* ABOUT THIS EXERCISE
The answer must consist of every record below, transcribed exactly.

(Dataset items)
====
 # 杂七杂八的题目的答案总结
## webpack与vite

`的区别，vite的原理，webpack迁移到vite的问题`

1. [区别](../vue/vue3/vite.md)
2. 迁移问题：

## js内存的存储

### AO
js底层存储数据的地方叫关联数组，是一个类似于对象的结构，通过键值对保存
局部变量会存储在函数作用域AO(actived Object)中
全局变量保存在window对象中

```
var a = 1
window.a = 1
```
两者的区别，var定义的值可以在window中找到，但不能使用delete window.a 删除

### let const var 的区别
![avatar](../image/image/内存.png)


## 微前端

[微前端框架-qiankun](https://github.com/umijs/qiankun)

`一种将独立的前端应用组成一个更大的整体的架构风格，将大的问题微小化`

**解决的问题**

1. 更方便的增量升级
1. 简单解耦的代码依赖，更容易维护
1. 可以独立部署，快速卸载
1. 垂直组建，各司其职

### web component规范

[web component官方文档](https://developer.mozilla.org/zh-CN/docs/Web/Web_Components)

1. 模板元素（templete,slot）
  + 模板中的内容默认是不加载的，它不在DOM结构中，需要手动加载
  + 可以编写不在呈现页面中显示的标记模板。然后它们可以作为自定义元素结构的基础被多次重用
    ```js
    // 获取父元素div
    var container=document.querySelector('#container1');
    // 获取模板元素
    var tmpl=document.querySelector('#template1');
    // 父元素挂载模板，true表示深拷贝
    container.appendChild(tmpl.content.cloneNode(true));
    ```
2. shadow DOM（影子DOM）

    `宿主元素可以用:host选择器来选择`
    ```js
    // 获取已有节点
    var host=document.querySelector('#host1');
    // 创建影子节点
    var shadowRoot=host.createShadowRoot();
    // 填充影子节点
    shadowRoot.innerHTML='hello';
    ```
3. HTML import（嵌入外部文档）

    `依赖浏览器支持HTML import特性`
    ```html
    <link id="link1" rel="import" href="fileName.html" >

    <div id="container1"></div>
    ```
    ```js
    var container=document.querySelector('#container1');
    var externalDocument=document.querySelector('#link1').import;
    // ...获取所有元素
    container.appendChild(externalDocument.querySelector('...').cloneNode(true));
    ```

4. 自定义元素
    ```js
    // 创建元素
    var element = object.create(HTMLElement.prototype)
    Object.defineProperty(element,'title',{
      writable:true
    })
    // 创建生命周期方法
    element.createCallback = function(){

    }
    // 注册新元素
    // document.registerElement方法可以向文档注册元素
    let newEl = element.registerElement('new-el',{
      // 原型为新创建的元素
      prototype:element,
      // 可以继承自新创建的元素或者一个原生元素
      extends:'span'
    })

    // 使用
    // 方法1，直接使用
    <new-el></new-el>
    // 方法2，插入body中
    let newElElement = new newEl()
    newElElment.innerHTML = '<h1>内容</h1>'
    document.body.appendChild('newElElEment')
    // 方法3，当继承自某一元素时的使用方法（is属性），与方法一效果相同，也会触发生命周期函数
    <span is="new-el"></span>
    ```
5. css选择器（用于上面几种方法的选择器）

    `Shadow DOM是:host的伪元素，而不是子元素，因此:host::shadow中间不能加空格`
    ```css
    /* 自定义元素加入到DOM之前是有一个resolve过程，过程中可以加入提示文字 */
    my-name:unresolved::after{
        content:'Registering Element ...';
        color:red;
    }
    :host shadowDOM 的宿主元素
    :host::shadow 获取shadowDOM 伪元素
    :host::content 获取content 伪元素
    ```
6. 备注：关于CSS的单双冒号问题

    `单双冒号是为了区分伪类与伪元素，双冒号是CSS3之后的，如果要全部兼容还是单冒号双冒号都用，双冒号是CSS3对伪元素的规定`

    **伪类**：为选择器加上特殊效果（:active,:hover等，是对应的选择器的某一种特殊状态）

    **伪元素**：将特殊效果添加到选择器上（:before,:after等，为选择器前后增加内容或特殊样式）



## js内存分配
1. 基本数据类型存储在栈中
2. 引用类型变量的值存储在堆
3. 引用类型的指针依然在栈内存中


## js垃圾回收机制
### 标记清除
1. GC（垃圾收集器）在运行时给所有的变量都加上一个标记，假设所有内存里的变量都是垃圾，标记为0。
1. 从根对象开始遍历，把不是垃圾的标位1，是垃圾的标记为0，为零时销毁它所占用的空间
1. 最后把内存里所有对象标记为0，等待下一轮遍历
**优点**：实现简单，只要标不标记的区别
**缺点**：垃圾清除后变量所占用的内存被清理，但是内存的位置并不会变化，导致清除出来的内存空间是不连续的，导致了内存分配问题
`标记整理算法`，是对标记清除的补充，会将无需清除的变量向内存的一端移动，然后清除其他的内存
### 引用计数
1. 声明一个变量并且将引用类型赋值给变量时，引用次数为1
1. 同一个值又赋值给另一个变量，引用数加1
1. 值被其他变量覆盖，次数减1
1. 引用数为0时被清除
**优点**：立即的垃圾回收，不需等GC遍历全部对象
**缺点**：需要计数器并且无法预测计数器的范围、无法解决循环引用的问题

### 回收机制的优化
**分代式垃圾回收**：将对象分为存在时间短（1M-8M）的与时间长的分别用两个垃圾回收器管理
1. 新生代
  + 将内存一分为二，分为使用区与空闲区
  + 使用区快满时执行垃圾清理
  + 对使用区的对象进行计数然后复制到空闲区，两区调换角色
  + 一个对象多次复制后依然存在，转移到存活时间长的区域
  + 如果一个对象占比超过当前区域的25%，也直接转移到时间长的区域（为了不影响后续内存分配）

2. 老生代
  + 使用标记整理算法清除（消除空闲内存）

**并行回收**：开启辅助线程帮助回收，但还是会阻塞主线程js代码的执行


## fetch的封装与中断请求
====
* RESPONSE
 # 杂七杂八的题目的答案总结
## webpack与vite

`的区别，vite的原理，webpack迁移到vite的问题`

1. [区别](../vue/vue3/vite.md)
2. 迁移问题：

## js内存的存储

### AO
js底层存储数据的地方叫关联数组，是一个类似于对象的结构，通过键值对保存
局部变量会存储在函数作用域AO(actived Object)中
全局变量保存在window对象中

```
var a = 1
window.a = 1
```
两者的区别，var定义的值可以在window中找到，但不能使用delete window.a 删除

### let const var 的区别
![avatar](../image/image/内存.png)


## 微前端

[微前端框架-qiankun](https://github.com/umijs/qiankun)

`一种将独立的前端应用组成一个更大的整体的架构风格，将大的问题微小化`

**解决的问题**

1. 更方便的增量升级
1. 简单解耦的代码依赖，更容易维护
1. 可以独立部署，快速卸载
1. 垂直组建，各司其职

### web component规范

[web component官方文档](https://developer.mozilla.org/zh-CN/docs/Web/Web_Components)

1. 模板元素（templete,slot）
  + 模板中的内容默认是不加载的，它不在DOM结构中，需要手动加载
  + 可以编写不在呈现页面中显示的标记模板。然后它们可以作为自定义元素结构的基础被多次重用
    ```js
    // 获取父元素div
    var container=document.querySelector('#container1');
    // 获取模板元素
    var tmpl=document.querySelector('#template1');
    // 父元素挂载模板，true表示深拷贝
    container.appendChild(tmpl.content.cloneNode(true));
    ```
2. shadow DOM（影子DOM）

    `宿主元素可以用:host选择器来选择`
    ```js
    // 获取已有节点
    var host=document.querySelector('#host1');
    // 创建影子节点
    var shadowRoot=host.createShadowRoot();
    // 填充影子节点
    shadowRoot.innerHTML='hello';
    ```
3. HTML import（嵌入外部文档）

    `依赖浏览器支持HTML import特性`
    ```html
    <link id="link1" rel="import" href="fileName.html" >

    <div id="container1"></div>
    ```
    ```js
    var container=document.querySelector('#container1');
    var externalDocument=document.querySelector('#link1').import;
    // ...获取所有元素
    container.appendChild(externalDocument.querySelector('...').cloneNode(true));
    ```

4. 自定义元素
    ```js
    // 创建元素
    var element = object.create(HTMLElement.prototype)
    Object.defineProperty(element,'title',{
      writable:true
    })
    // 创建生命周期方法
    element.createCallback = function(){

    }
    // 注册新元素
    // document.registerElement方法可以向文档注册元素
    let newEl = element.registerElement('new-el',{
      // 原型为新创建的元素
      prototype:element,
      // 可以继承自新创建的元素或者一个原生元素
      extends:'span'
    })

    // 使用
    // 方法1，直接使用
    <new-el></new-el>
    // 方法2，插入body中
    let newElElement = new newEl()
    newElElment.innerHTML = '<h1>内容</h1>'
    document.body.appendChild('newElElEment')
    // 方法3，当继承自某一元素时的使用方法（is属性），与方法一效果相同，也会触发生命周期函数
    <span is="new-el"></span>
    ```
5. css选择器（用于上面几种方法的选择器）

    `Shadow DOM是:host的伪元素，而不是子元素，因此:host::shadow中间不能加空格`
    ```css
    /* 自定义元素加入到DOM之前是有一个resolve过程，过程中可以加入提示文字 */
    my-name:unresolved::after{
        content:'Registering Element ...';
        color:red;
    }
    :host shadowDOM 的宿主元素
    :host::shadow 获取shadowDOM 伪元素
    :host::content 获取content 伪元素
    ```
6. 备注：关于CSS的单双冒号问题

    `单双冒号是为了区分伪类与伪元素，双冒号是CSS3之后的，如果要全部兼容还是单冒号双冒号都用，双冒号是CSS3对伪元素的规定`

    **伪类**：为选择器加上特殊效果（:active,:hover等，是对应的选择器的某一种特殊状态）

    **伪元素**：将特殊效果添加到选择器上（:before,:after等，为选择器前后增加内容或特殊样式）



## js内存分配
1. 基本数据类型存储在栈中
2. 引用类型变量的值存储在堆
3. 引用类型的指针依然在栈内存中


## js垃圾回收机制
### 标记清除
1. GC（垃圾收集器）在运行时给所有的变量都加上一个标记，假设所有内存里的变量都是垃圾，标记为0。
1. 从根对象开始遍历，把不是垃圾的标位1，是垃圾的标记为0，为零时销毁它所占用的空间
1. 最后把内存里所有对象标记为0，等待下一轮遍历
**优点**：实现简单，只要标不标记的区别
**缺点**：垃圾清除后变量所占用的内存被清理，但是内存的位置并不会变化，导致清除出来的内存空间是不连续的，导致了内存分配问题
`标记整理算法`，是对标记清除的补充，会将无需清除的变量向内存的一端移动，然后清除其他的内存
### 引用计数
1. 声明一个变量并且将引用类型赋值给变量时，引用次数为1
1. 同一个值又赋值给另一个变量，引用数加1
1. 值被其他变量覆盖，次数减1
1. 引用数为0时被清除
**优点**：立即的垃圾回收，不需等GC遍历全部对象
**缺点**：需要计数器并且无法预测计数器的范围、无法解决循环引用的问题

### 回收机制的优化
**分代式垃圾回收**：将对象分为存在时间短（1M-8M）的与时间长的分别用两个垃圾回收器管理
1. 新生代
  + 将内存一分为二，分为使用区与空闲区
  + 使用区快满时执行垃圾清理
  + 对使用区的对象进行计数然后复制到空闲区，两区调换角色
  + 一个对象多次复制后依然存在，转移到存活时间长的区域
  + 如果一个对象占比超过当前区域的25%，也直接转移到时间长的区域（为了不影响后续内存分配）

2. 老生代
  + 使用标记整理算法清除（消除空闲内存）

**并行回收**：开启辅助线程帮助回收，但还是会阻塞主线程js代码的执行


## fetch的封装与中断请求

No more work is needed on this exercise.